Equal Measures 2030, a global coalition of Women’s Rights Organisations working at national, regional and global levels to connect data and evidence with advocacy and action on gender equality, in line with the Sustainable Development Goals observes that in the decades leading up to and the years following the Beijing Women’s Conference in 1995, funding for Women’s Rights Organizations rose as international donors paid more attention to struggles for women’s rights across the world. But the interest did not last long. Donors began failing to meet the funding commitments and resources for the women’s rights organising began to dry up. At precisely this moment of heightened vulnerability, the biggest dip in aid came from the Trump administration’s abrupt freezing, in January 2025, of all US foreign aid, followed by its decision to cut over 80 percent of it. A survey conducted by UN Women in March 2025 found that nearly half of the 411 organisations surveyed were expecting to shut down within six months due to budget cuts. The critical role played by the women’s organisations in bridging the gender gap is nothing short of a lifeline towards achieving SDG 5. Defunding these organisations weakens the institutional backbone of gender justice at precisely the moment it is needed most.

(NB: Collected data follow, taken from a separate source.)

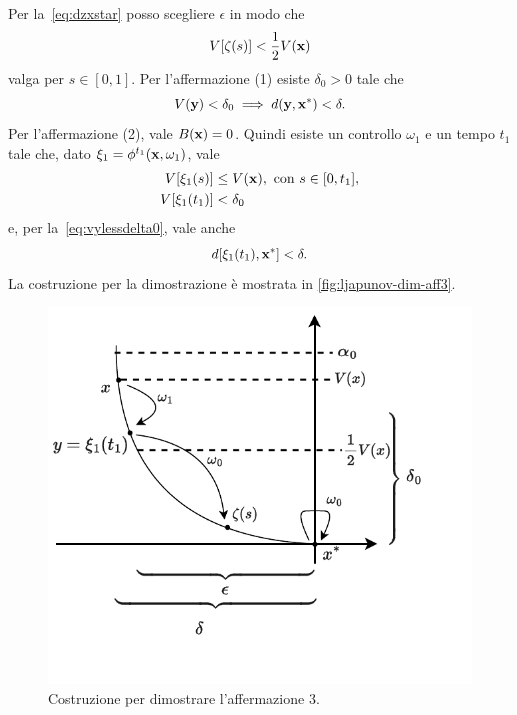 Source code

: \begin{steps}
    Per la~\eqref{eq:dzxstar} posso scegliere $\epsilon$ in modo che
    \begin{equation*}
        V[\zeta(s)] < \frac 1 2 V(\mathbf{x})
    \end{equation*}
    valga per $s \in [0, 1]$.
    Per l'affermazione (1) esiste $\delta_0 > 0$ tale che
    \begin{equation}
        V(\mathbf{y}) < \delta_0 \implies d(\mathbf{y}, \mathbf{x}^*) < \delta.
        \label{eq:vylessdelta0}
    \end{equation}
    Per l'affermazione (2), vale $B(\mathbf{x}) = 0$.
    Quindi esiste un controllo $\omega_1$ e un tempo $t_1$ tale
    che, dato $\xi_1 = \phi^{t_1}(\mathbf{x}, \omega_1)$, vale
    \begin{align*}
        V[\xi_1(s)] &\leq V(\mathbf{x}), \text{ con } s \in [0, t_1],\\
        V[\xi_1(t_1)] &< \delta_0
    \end{align*}
    e, per la~\eqref{eq:vylessdelta0}, vale anche
    \begin{equation*}
        d[\xi_1(t_1), \mathbf{x}^*] < \delta.
    \end{equation*}
    La costruzione per la dimostrazione è mostrata in \autoref{fig:ljapunov-dim-aff3}.

    \hfill
    \begin{minipage}{.8\textwidth}
        \begin{figure}[H]
            \centering
            \includegraphics[width=.8\textwidth]{assets/ljapunov-dim-aff3}
            \caption[Costruzione 3 per teorema di Ljapunov]{Costruzione per dimostrare
            l'affermazione 3.}%
            \label{fig:ljapunov-dim-aff3}
        \end{figure}
    \end{minipage}


\end{steps}
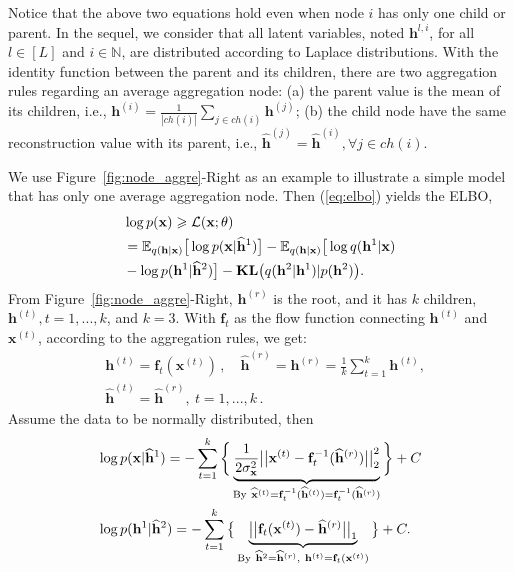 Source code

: \documentclass[twoside]{article}
\begin{document}
Notice that the above two equations hold even when node $i$ has only one child or parent.
In the sequel, we consider that all latent variables, noted $\mathbf{h}^{l, i}$, for all $l \in [L]$ and $i \in \mathbb{N}$, are distributed according to Laplace distributions. 
With the identity function between the  parent and its children, there are two aggregation rules regarding an average aggregation node: (a) the parent value is the mean of its children, i.e., $\mathbf{h}^{(i)} = \frac{1}{|ch(i)|} \sum_{j \in ch(i)} \mathbf{h}^{(j)}$; (b) the  child node have the same reconstruction value with its parent, i.e., $\widehat{\mathbf{h}}^{(j)} = \widehat{\mathbf{h}}^{(i)}, \forall j \in ch(i)$. 




We use Figure~\ref{fig:node_aggre}-Right as an example to illustrate a simple model that  has only one average aggregation node. Then (\ref{eq:elbo}) yields the ELBO,
\begin{align}  \label{eq:one_agg_node}
&\log p(\mathbf{x})   \geqslant  \mathcal{L}(\mathbf{x}; \theta) \\ \notag
&= \mathbb{E}_{q(\mathbf{h} | \mathbf{x})} \big[\log p(\mathbf{x}|\widehat{\mathbf{h}}^1)\big] -\mathbb{E}_{q(\mathbf{h} | \mathbf{x})} \big[\log q(\mathbf{h}^1 | \mathbf{x})\\ \notag
& -\log p(\mathbf{h}^1|\widehat{\mathbf{h}}^2)\big] - \textbf{\text{KL}}\big(q(\mathbf{h}^2 | \mathbf{h}^1) | p(\mathbf{h}^2)\big).
\end{align}%
From  Figure~\ref{fig:node_aggre}-Right,  $\mathbf{h}^{(r)}$ is the root, and it has $k$ children, $\mathbf{h}^{(t)}, t = 1,...,k$, and $k=3$. 
With $\mathbf{f}_t$ as the flow function connecting $\mathbf{h}^{(t)}$ and $\mathbf{x}^{(t)}$, according to the aggregation rules, we get:
\begin{equation}
\begin{split}
& \mathbf{h}^{(t)} = \mathbf{f}_t(\mathbf{x}^{(t)})\, ,\quad  \widehat{\mathbf{h}}^{(r)} = \mathbf{h}^{(r)} = \frac{1}{k}\sum_{t=1}^k \mathbf{h}^{(t)} , \\
&\widehat{\mathbf{h}}^{(t)}= \widehat{\mathbf{h}}^{(r)}, \ t = 1,...,k \, .
 \end{split}
 \end{equation}%
 Assume the data to be normally distributed, then 
 {\small
\begin{align}\notag
 &\log p(\mathbf{x}|\widehat{\mathbf{h}}^1) 
 =-\sum_{t=1}^k\bigg\{ \underbrace{\frac{1}{2\sigma^2_{\mathbf{x}}}\big|\big| \mathbf{x}^{(t)} - \mathbf{f}_t^{-1}(\widehat{\mathbf{h}}^{(r)})\big|\big|_2^2 }_{\textrm{By} \  \widehat{\mathbf{x}}^{(t)}=\mathbf{f}_t^{-1}(\widehat{\mathbf{h}}^{(t)})=\mathbf{f}_t^{-1}(\widehat{\mathbf{h}}^{(r)})} \bigg\}+C \\
 &  \log p(\mathbf{h}^1|\widehat{\mathbf{h}}^2) = -\sum_{t=1}^k\big\{ \underbrace{\big|\big|  \mathbf{f}_t(\mathbf{x}^{(t)}) - \widehat{\mathbf{h}}^{(r)}\big|\big|_1}_{\textrm{By} \  \widehat{\mathbf{h}}^{2}= \widehat{\mathbf{h}}^{(r)}, \  \mathbf{h}^{(t)} = \mathbf{f}_t(\mathbf{x}^{(t)})} \big\} +C .
 \end{align} 
 }
\end{document}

It is time to confront the multiple and overlapping barriers that prevent women from seeking justice: fear, silence, prohibitive costs, lack of legal aid and representation, complex and inaccessible institutions, deeply rooted bias, and the ever-present threat of backlash and stigma. We must create enabling systems in which women feel safe and are able to assert their rights with dignity and confidence. Justice for all women and girls can only be realised by ending impunity, holding perpetrators accountable, adequately funding legal aid, removing discriminatory laws and supporting organisations that are pushing institutions to transform in favour of a more equal world.
At a time when armed conflicts are escalating and funding for gender justice initiatives is being sharply reduced, strengthening justice systems is not an option but an urgency. On International Women’s Day and beyond, governments must recommit to building systems that are accessible, accountable and responsive to women and girls everywhere. This requires sustained political will, predictable financing for women’s rights organisations, and enforceable accountability mechanisms. Without political will and sustained investment, the promise of equality will remain rhetorical; with it, justice can move from aspiration to reality. As UN Women has rightly put it, “women and girls have never been closer to equality, and never closer to losing it.”